Work required >> Lines below that include "squads" are the answer; copy each one.

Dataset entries

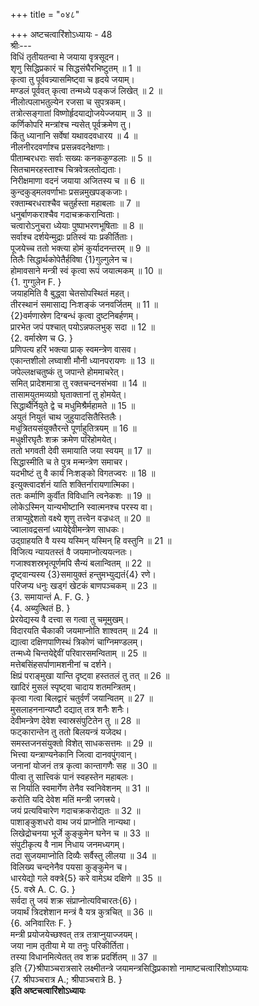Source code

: +++
title = "०४८"

+++
अष्टचत्वारिंशोऽध्यायः - 48  
श्रीः---  
विधिं तृतीयतन्वा मे जयाया वृत्रसूदन।  
शृणु सिद्धिप्रकारं च सिद्धसंघैरभिष्टुतम् ॥ 1 ॥  
कृत्वा तु पूर्ववन्न्यासमिष्ट्वा च हृदये जयाम्।  
मण्डलं पूर्ववत् कृत्वा तन्मध्ये पङ्कजं लिखेत् ॥ 2 ॥  
नीलोत्पलाभतुल्येन रजसा च सुपत्रकम्।  
तत्रोत्सङ्गातां विष्णोर्हृदयाद्योजयेज्जयाम् ॥ 3 ॥  
कर्णिकोपरि मन्त्रांश्च न्यसेत् पूर्वक्रमेण तु।  
किंतु ध्यानानि सर्वेषां यथावदवधारय ॥ 4 ॥  
नीलनीरदवर्णाश्च प्रसन्नवदनेक्षणाः।  
पीताम्बरधराः सर्वाः सख्यः कनककुण्डलाः ॥ 5 ॥  
सितचामरहस्ताश्च चित्रवेत्रलतोद्यताः।  
निरीक्षमाणा वदनं जयाया अजितस्य च ॥ 6 ॥  
कुन्दकुड्‌मलवर्णाभाः प्रसन्नमुखपङ्कजाः।  
रक्ताम्बरधराश्चैव चतुर्हस्ता महाबलाः ॥ 7 ॥  
धनुर्बाणकराश्चैव गदाचक्रकरान्विताः।  
चत्वारोऽनुचरा ध्येयाः पुष्पाभरणभूषिताः ॥ 8 ॥  
सर्वाश्च दर्शयेन्मुद्राः प्रतिस्वं याः प्रकीर्तिताः।  
पूजयेच्च ततो भक्त्या होमं कुर्यादनन्तरम् ॥ 9 ॥  
तिलैः सिद्धार्थकोपेतैर्हविषा {1}गुल्गुलेन च।  
होमावसाने मन्त्री स्वं कृत्वा रूपं जयात्मकम् ॥ 10 ॥  
{1. गुग्गुलेन F. }  
जयाहमिति वै बुद्ध्वा चेतसोपस्थितं महत्।  
तीरस्थानं समासाद्य निःशङ्कं जनवर्जितम् ॥ 11 ॥  
{2}वर्मणास्रेण दिग्बन्धं कृत्वा दुष्टनिबर्हणम्।  
प्रारभेत जपं पश्चात् पयोऽन्नफलभुक् सदा ॥ 12 ॥  
{2. वर्मास्रेण च G. }  
प्रणिपत्य हरिं भक्त्या प्राक् स्वमन्त्रेण वासव।  
एकान्तशीलो लघ्वाशी मौनी ध्यानपरायणः ॥ 13 ॥  
जपेल्लक्षचतुष्कं तु जपान्ते होममाचरेत्।  
समित् प्रादेशमात्रा तु रक्तचन्दनसंभवा ॥ 14 ॥  
तासामयुतमव्यग्रो घृताक्तानां तु होमयेत्।  
सिद्धार्थैर्नियुते द्वे च मधुमिश्रैर्महामते ॥ 15 ॥  
अयुतं नियुतं चाथ जुहुयादसितैस्तिलैः।  
मधुत्रितयसंयुक्तैरन्ते पूर्णाहुतित्रयम् ॥ 16 ॥  
मधुक्षीरघृतैः शक्र क्रमेण परिहोमयेत्।  
ततो भगवती देवी समायाति जया स्वयम् ॥ 17 ॥  
सिद्धास्मीति च ते पुत्र मन्मन्त्रेण समाचर।  
यदभीष्टं तु वै कार्यं निःशङ्को विगतज्वरः ॥ 18 ॥  
इत्युक्त्वादर्शनं याति शक्तिर्नारायणात्मिका।  
ततः कर्माणि कुर्वीत विविधानि त्वनेकशः ॥ 19 ॥  
लोकेऽस्मिन् यान्यभीष्टानि स्वात्मनश्च परस्य वा।  
तत्राप्युद्देशतो वक्ष्ये शृणु तत्त्वेन वज्रधःत् ॥ 20 ॥  
ज्वालावद्रसनां ध्यायेद्देवीमन्त्रेण साधकः।  
उद्‌ग्राहयति वै यस्य यस्मिन् यस्मिन् हि वस्तुनि ॥ 21 ॥  
विजित्य न्यायतस्तं वै जयमाप्नोत्ययत्नतः।  
गजाश्वशस्रभृत्पूर्णमपि सैन्यं बलान्वितम् ॥ 22 ॥  
दृष्ट्वान्यस्य {3}समायुक्तं हन्तुमभ्युद्यतं{4} रणे।  
परिजप्य धनुः खड्‌गं खेटकं बाणपञ्चकम् ॥ 23 ॥  
{3. समायान्तं A. F. G. }  
{4. अब्युत्थितं B. }  
प्रेरयेद्यस्य वै दत्त्वा स गत्वा तु चमूमुखम्।  
विदारयति चैकाकी जयमाप्नोति शाश्वतम् ॥ 24 ॥  
द्यात्वा दक्षिणपाणिस्थं त्रिकोणं चाग्निमण्डलम्।  
तन्मध्ये चिन्तयेद्देवीं परिवारसमन्विताम् ॥ 25 ॥  
मत्तेबसिंहसर्पाणामशनीनां च दर्शने।  
क्षिप्रं पराङ्‌मुखा यान्ति दृष्ट्वा हस्ततलं तु तत् ॥ 26 ॥  
खादिरं मुसलं स्पृष्ट्वा चादाय शतमन्त्रितम्।  
कृत्वा गत्वा बिलद्वारं चतुर्वर्णं जयान्वितम् ॥ 27 ॥  
मुसलाहननान्यष्टौ दद्यात् तत्र शनैः शनैः।  
देवीमन्त्रेण देवेश स्वास्रसंपुटितेन तु ॥ 28 ॥  
फट्‌कारान्तेन तु ततो बिलयन्त्रं यजेदथ।  
समस्तजनसंयुक्तो विशेत् साधकसत्तमः ॥ 29 ॥  
भित्त्वा यन्त्राण्यनेकानि जित्वा दानवपुंगवान्।  
जनानां योजनं तत्र कृत्वा कान्तागणैः सह ॥ 30 ॥  
पीत्वा तु सात्त्विकं पानं स्वहस्तेन महाबलः।  
स निर्याति स्वमार्गेण तेनैव स्वनिवेशनम् ॥ 31 ॥  
करोति यदि देवेश मतिं मन्त्री जगत्त्रये।  
जयं प्रत्यविचारेण गदाचक्रकरोद्यतः ॥ 32 ॥  
पाशाङ्कुशधरो वाथ जयं प्राप्नोति नान्यथा।  
लिखेद्रोचनया भूर्जे कुङ्कुमेन घनेन च ॥ 33 ॥  
संपुटीकृत्य वै नाम निधाय जनमध्यगम्।  
तदा सुजयमाप्नोति दिव्यैः सर्वैस्तु लीलया ॥ 34 ॥  
विलिख्य चन्दनेनैव पयसा कुङ्कुमेन च।  
धारयेद्यो गले वक्त्रे{5} करे वामेऽथ दक्षिणे ॥ 35 ॥  
{5. वस्रे A. C. G. }  
सर्वदा तु जयं शक्र संप्राप्नोत्यविचारतः{6}।  
जयार्थं त्रिदशेशान मन्त्रं वै यत्र कुत्रचित् ॥ 36 ॥  
{6. अनिवारितः F. }  
मन्त्री प्रयोजयेच्छश्वत् तत्र तत्राप्नुयाज्जयम्।  
जया नाम तृतीया मे या तनुः परिकीर्तिता।  
तस्या विधानमित्येतत् तव शक्र प्रदर्शितम् ॥ 37 ॥  
इति {7}श्रीपाञ्चरात्रसारे लक्ष्मीतन्त्रे जयामन्त्रसिद्धिप्रकाशो नामाष्टचत्वारिंशोऽघ्यायः  
{7. श्रीपञ्चरात्र A.; श्रीपाञ्चरात्रे B. }  
********इति अष्टचत्वारिंशोऽध्यायः********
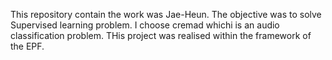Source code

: This repository contain the work was Jae-Heun. The objective was to solve Supervised learning problem. 
I choose cremad whichi is an audio classification problem.
THis project was realised within the framework of the EPF.

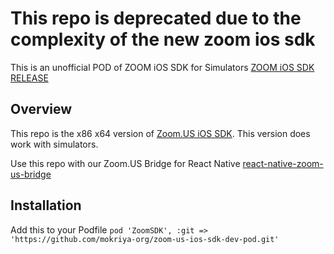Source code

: # This repo is deprecated due to the complexity of the new zoom ios sdk

This is an unofficial POD of ZOOM iOS SDK for Simulators
[ZOOM iOS SDK RELEASE](https://github.com/zoom/zoom-sdk-ios/releases/tag/v5.0.24433.0616)

## Overview

This repo is the x86 x64 version of [Zoom.US iOS SDK](http://github.com/zoom/zoom-sdk-ios). This version does work with simulators.

Use this repo with our Zoom.US Bridge for React Native [react-native-zoom-us-bridge](https://github.com/mokriya-org/react-native-zoom-us-bridge)


## Installation
Add this to your Podfile
`pod 'ZoomSDK', :git => 'https://github.com/mokriya-org/zoom-us-ios-sdk-dev-pod.git'`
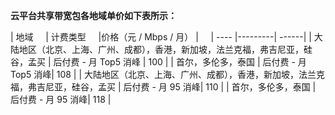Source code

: **云平台共享带宽包各地域单价如下表所示：**
<style>
   table th:nth-of-type(2){
  width:200px;
  }
    table th:nth-of-type(3){
  width:200px;
  }
  </style>

| 地域      | 计费类型      |价格（元 / Mbps / 月） |     
| ---- |---------| ------| 
| 大陆地区（北京、上海、广州、成都），香港，新加坡，法兰克福，弗吉尼亚，硅谷，孟买 | 后付费 - 月 Top5 消峰 | 100  |
| 首尔，多伦多，泰国  | 后付费 - 月 Top5 消峰|  108 |
| 大陆地区（北京、上海、广州、成都），香港，新加坡，法兰克福，弗吉尼亚，硅谷，孟买  | 后付费 - 月 95 消峰|  110 |
| 首尔，多伦多，泰国  | 后付费 - 月 95 消峰|  118 |
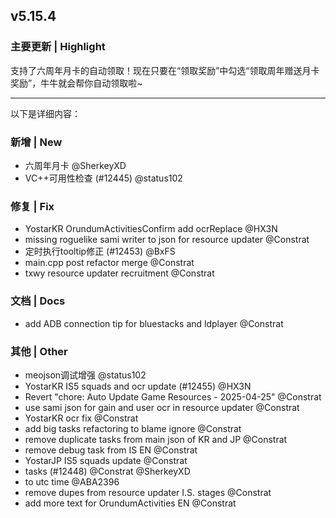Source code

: ## v5.15.4

### 主要更新 | Highlight

支持了六周年月卡的自动领取！现在只要在“领取奖励”中勾选“领取周年赠送月卡奖励”，牛牛就会帮你自动领取啦~

---

以下是详细内容：

### 新增 | New

* 六周年月卡 @SherkeyXD
* VC++可用性检查 (#12445) @status102

### 修复 | Fix

* YostarKR OrundumActivitiesConfirm add ocrReplace @HX3N
* missing roguelike sami writer to json for resource updater @Constrat
* 定时执行tooltip修正 (#12453) @BxFS
* main.cpp post refactor merge @Constrat
* txwy resource updater recruitment @Constrat

### 文档 | Docs

* add ADB connection tip for bluestacks and ldplayer @Constrat

### 其他 | Other

* meojson调试增强 @status102
* YostarKR IS5 squads and ocr update (#12455) @HX3N
* Revert "chore: Auto Update Game Resources - 2025-04-25" @Constrat
* use sami json for gain and user ocr in resource updater @Constrat
* YostarKR ocr fix @Constrat
* add big tasks refactoring to blame ignore @Constrat
* remove duplicate tasks from main json of KR and JP @Constrat
* remove debug task from IS EN @Constrat
* YostarJP IS5 squads update @Constrat
* tasks (#12448) @Constrat @SherkeyXD
* to utc time @ABA2396
* remove dupes from resource updater I.S. stages @Constrat
* add more text for OrundumActivities EN @Constrat
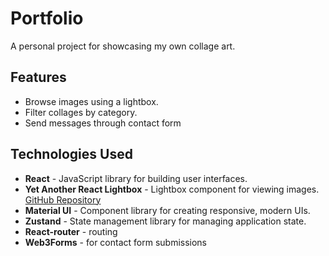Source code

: # Portfolio

A personal project for showcasing my own collage art.

## Features

- Browse images using a lightbox.
- Filter collages by category.
- Send messages through contact form

## Technologies Used

- **React** - JavaScript library for building user interfaces.
- **Yet Another React Lightbox** - Lightbox component for viewing images.
  [GitHub Repository](https://github.com/igordanchenko/yet-another-react-lightbox)
- **Material UI** - Component library for creating responsive, modern UIs.
- **Zustand** - State management library for managing application state.
- **React-router** - routing
- **Web3Forms** - for contact form submissions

Reply to the exercise >>
* YostarKR IS5 squads and ocr update (#12455) @HX3N
* YostarJP IS5 squads update @Constrat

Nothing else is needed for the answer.